Lloraba por mi padre, llamaba asesina a mi madre, decía que merecía la cárcel. Luego me dijo que hiciera la maleta, que viviría con ellos. ¿Qué podía hacer?

Me habló mal de ella durante años. Yo gritaba que mi madre era buena, que no tenía amantes, pero nadie me escuchaba. Mi tío Paco me dijo que no contase nada. Que era mejor que la gente creyese que habían muerto en un accidente. Que en el colegio me harían bullying si sabían.

Mi madre nunca volvió. Ni cartas, ni llamadas. Dejé de esperarla. Me dieron de comer, me vistieron, pero no me quisieron.

Un día cogí diez euros del monedero de mi tía. No sé para qué. No me daban dinero. Me pilló y me pegó. Dijo que si robaba otra vez, me llevaría al orfanato.

Soñaba con irme. No sé cómo no acabé en malos pasos. Al terminar el instituto, vine a Madrid, estudié ingeniería, te conocí…

Me acostumbré a mentir. Hasta a ti te dije que mis padres murieron. Temía que me dejaras si sabías que era hijo de un asesino.

—Dios mío, cuánto has pasado —susurró Lucía, cubriendo su mano—. ¿Nunca la viste? ¿A tu madre?

—No. Cuando apareció hace tres días en mi trabajo, no la reconocí, pero supe que era ella. Lo sentí. Al principio no quería hablarle. La rabia seguía ahí: que me abandonase, que matase a mi padre…

Pero me miró de tal manera que accedí.
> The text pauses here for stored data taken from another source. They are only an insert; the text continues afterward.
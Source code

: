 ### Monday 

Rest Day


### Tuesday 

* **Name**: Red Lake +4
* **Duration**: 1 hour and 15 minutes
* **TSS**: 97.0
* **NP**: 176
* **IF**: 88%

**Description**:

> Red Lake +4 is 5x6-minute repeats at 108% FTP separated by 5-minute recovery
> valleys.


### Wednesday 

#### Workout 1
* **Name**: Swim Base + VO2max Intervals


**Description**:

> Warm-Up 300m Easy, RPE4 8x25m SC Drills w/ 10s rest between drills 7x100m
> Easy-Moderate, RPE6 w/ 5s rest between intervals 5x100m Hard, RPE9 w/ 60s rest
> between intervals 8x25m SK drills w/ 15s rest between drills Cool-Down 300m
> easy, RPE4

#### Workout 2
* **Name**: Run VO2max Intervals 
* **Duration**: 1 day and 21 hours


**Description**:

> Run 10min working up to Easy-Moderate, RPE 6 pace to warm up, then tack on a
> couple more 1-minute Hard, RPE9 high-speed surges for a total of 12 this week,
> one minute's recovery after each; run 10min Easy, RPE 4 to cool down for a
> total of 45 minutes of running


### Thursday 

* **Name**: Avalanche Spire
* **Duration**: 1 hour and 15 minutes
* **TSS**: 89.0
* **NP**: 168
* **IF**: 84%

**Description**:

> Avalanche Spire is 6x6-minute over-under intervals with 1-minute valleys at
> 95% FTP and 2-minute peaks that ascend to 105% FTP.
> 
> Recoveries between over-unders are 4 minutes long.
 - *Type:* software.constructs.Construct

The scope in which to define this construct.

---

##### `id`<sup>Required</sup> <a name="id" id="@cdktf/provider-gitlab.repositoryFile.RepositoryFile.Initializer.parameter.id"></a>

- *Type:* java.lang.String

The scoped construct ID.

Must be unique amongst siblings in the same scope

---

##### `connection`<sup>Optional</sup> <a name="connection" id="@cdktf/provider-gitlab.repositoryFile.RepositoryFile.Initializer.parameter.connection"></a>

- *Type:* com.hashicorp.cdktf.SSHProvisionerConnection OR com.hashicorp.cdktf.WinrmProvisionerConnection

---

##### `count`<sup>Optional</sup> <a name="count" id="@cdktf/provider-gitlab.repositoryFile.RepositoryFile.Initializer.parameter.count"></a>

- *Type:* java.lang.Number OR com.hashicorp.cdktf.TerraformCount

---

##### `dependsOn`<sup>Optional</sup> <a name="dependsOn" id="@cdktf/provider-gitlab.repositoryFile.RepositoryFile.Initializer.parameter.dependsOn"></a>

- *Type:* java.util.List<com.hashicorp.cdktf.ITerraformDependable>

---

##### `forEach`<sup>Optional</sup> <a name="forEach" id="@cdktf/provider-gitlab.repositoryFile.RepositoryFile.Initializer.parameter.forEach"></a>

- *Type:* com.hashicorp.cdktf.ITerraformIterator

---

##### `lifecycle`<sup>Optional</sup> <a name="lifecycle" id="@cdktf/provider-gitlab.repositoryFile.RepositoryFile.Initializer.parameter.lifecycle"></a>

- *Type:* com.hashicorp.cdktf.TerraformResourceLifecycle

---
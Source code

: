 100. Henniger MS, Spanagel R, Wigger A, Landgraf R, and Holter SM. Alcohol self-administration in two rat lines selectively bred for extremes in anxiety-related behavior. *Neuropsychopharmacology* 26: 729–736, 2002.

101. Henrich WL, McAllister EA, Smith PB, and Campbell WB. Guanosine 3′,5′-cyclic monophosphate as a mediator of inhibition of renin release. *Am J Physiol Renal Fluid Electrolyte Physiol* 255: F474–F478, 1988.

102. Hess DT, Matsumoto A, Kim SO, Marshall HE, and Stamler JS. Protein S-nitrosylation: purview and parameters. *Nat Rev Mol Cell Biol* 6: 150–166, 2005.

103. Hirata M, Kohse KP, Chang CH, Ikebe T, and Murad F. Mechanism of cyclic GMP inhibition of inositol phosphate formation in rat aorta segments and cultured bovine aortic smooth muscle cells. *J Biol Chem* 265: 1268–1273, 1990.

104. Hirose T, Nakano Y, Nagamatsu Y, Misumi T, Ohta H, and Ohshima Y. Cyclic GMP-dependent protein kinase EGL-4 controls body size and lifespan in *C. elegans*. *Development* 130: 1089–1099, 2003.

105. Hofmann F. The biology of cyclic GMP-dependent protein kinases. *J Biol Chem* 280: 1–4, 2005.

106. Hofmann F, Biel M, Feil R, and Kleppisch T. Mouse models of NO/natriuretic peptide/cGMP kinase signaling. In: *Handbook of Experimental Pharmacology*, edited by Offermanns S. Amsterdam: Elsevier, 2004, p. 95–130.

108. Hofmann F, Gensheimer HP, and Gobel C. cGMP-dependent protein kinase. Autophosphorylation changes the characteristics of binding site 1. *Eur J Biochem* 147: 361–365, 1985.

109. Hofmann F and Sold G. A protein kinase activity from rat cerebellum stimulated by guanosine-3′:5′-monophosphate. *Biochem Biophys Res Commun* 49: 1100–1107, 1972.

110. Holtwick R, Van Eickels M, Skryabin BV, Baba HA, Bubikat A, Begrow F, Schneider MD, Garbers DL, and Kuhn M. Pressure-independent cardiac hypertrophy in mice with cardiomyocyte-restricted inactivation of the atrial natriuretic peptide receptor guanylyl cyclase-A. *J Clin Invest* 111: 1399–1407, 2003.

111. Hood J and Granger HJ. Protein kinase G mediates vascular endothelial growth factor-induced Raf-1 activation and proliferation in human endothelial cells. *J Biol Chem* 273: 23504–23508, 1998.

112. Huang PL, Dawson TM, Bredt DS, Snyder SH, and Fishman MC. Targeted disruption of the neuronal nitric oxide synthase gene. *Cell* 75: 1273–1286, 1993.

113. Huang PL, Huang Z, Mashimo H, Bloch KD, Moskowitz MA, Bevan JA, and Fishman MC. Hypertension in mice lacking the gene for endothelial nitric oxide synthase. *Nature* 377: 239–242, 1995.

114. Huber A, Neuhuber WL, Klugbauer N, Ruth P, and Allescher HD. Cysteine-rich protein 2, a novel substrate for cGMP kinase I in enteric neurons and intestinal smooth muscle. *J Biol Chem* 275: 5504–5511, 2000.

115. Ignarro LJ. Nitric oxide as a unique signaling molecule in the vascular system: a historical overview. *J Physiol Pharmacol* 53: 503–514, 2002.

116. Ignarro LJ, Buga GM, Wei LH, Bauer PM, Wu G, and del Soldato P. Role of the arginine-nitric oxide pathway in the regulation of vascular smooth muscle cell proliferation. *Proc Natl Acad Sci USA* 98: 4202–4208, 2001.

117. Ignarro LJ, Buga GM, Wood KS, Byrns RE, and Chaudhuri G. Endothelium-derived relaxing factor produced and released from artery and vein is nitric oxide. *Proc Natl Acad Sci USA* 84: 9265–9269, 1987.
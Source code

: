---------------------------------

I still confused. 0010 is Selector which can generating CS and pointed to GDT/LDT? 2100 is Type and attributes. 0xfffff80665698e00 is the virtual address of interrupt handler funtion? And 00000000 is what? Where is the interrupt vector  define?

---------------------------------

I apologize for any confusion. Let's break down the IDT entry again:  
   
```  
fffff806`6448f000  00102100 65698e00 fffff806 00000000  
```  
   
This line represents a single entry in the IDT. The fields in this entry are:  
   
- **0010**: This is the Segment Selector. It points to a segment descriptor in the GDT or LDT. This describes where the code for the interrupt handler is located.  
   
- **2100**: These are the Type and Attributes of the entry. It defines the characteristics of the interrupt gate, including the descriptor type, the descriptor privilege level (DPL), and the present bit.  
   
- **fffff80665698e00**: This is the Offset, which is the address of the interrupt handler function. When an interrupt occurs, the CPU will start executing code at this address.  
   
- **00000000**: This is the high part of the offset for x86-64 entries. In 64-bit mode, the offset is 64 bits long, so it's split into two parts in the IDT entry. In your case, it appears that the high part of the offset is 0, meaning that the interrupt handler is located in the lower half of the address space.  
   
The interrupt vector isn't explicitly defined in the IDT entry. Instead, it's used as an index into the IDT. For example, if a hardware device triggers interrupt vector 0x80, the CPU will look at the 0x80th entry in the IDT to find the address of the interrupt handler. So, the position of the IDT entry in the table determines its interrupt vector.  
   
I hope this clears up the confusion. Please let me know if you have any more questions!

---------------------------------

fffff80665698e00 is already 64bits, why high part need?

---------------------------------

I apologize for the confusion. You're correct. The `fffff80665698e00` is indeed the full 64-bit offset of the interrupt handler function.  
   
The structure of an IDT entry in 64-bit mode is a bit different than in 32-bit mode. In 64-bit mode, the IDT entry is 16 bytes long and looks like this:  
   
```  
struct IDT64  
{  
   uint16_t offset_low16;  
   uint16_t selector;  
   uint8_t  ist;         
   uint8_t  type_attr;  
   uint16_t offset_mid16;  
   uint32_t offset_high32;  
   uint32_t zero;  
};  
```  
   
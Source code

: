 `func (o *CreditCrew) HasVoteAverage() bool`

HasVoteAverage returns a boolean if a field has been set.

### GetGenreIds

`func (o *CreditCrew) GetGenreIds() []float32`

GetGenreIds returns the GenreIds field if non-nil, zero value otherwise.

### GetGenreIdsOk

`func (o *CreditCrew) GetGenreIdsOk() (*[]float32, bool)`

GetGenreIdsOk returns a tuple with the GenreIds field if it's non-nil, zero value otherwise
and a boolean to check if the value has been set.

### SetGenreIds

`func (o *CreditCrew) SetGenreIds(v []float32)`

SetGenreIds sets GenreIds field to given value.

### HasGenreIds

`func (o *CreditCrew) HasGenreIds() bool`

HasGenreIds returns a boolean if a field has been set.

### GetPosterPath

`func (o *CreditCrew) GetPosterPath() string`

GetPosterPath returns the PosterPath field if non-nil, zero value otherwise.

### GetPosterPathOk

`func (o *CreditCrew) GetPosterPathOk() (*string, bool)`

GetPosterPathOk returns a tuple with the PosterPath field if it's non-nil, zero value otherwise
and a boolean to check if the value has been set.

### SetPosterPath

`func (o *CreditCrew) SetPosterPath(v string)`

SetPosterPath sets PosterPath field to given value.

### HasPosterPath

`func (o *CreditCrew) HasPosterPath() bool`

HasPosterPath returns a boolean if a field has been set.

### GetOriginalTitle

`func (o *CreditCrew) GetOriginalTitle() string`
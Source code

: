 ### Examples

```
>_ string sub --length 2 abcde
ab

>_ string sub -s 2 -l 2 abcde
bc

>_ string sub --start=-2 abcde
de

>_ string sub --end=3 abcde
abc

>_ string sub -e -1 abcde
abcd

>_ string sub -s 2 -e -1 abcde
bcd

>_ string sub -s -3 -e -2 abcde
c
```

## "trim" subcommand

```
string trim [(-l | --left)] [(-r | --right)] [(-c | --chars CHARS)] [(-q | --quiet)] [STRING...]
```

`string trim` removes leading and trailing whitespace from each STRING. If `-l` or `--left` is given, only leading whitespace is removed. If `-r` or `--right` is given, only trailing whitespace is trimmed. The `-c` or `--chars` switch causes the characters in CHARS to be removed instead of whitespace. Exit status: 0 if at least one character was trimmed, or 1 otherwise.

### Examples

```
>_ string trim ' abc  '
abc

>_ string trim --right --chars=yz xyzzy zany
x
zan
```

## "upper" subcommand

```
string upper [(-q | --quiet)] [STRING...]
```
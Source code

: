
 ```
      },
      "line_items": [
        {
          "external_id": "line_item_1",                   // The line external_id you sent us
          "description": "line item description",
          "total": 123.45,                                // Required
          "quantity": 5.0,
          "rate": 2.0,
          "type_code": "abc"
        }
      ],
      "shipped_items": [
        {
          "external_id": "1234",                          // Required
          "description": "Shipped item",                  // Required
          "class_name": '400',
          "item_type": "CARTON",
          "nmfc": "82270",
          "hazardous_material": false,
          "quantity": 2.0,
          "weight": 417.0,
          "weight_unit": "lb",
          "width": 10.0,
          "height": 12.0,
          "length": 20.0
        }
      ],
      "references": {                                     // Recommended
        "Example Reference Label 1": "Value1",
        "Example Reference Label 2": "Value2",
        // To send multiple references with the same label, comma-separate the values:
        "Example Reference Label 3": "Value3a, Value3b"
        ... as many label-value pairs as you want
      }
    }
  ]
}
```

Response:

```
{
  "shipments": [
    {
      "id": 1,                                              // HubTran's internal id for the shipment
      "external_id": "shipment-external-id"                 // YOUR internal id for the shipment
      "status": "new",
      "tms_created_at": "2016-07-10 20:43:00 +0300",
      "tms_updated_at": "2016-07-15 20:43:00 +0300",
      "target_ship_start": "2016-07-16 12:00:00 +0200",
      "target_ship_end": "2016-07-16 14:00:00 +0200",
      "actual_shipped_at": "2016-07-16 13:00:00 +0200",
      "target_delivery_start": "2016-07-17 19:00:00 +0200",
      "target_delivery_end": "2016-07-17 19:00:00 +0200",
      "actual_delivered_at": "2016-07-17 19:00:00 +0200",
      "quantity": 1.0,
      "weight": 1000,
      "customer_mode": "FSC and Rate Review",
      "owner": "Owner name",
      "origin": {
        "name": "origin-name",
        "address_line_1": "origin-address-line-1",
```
Fuimos a una cafetería… Lucía, me da miedo admitirlo, pero estoy contento de que haya vuelto.

—¿Y qué te contó? ¿Mató a tu padre? —preguntó ella, tensa.

Carlos asintió.

—Fue un accidente. Cuando él iba a pegarle, ella lo empujó. Él tropezó y se golpeó la sien con la mesa…

—¿La condenaron?

—Sí. Él tenía moretones recientes. Decidieron que ella lo había golpeado durante la pelea. En ella no había señales. Dictaminaron que no fue defensa propia, sino premeditado. Los vecinos y mi tía declararon en su contra.

Dijo que me escribió cartas, pero ninguna llegó. Mi tía las rompía. En una, pedía verme. Me enseñó la respuesta de mi tía: que la había olvidado, que no quería una madre asesina. Yo no sabía nada. Pero al crecer, tampoco la busqué. Tantos años…

Lucía vio su dolor.

—¿Y por qué solo ahora te encontró? ¿Por qué no vino cuando salió de prisión?

—Se lo pregunté. Tenía miedo. Dijo que llevaba años siguiéndome, que lo sabía todo de mí. Que me había visto… y yo ni la notaba —se llevó las manos a la cabeza—. Vendió su piso y se mudó aquí para estar cerca. Trabajó limpiando escaleras, en un supermercado… Aunque era historiadora, ya no la contrataban en colegios. Pensó que me daría vergüenza. Y tenía razón.

—¿Y ahora? ¿Dónde trabaja?

—De guía en el museo local. A veces hace tours por la ciudad.

Lucía reflexionó un momento.

—Creo que la he visto. ¿Cómo es?

—Normal. Alta, delgada. Con unos ojos muy tristes…

—Ajá. Una mujer así nos vio a Javi y a mí volviendo del supermercado. Le abrí la puerta, pero no entró. Llevaba un abrigo negro y una boina rosa.

—Sí, es ella. Dijo que venía a vernos a menudo.

——Pues mañana iré a verla —dijo Carlos, levantándose con decisión—, y esta vez le diré que la quiero.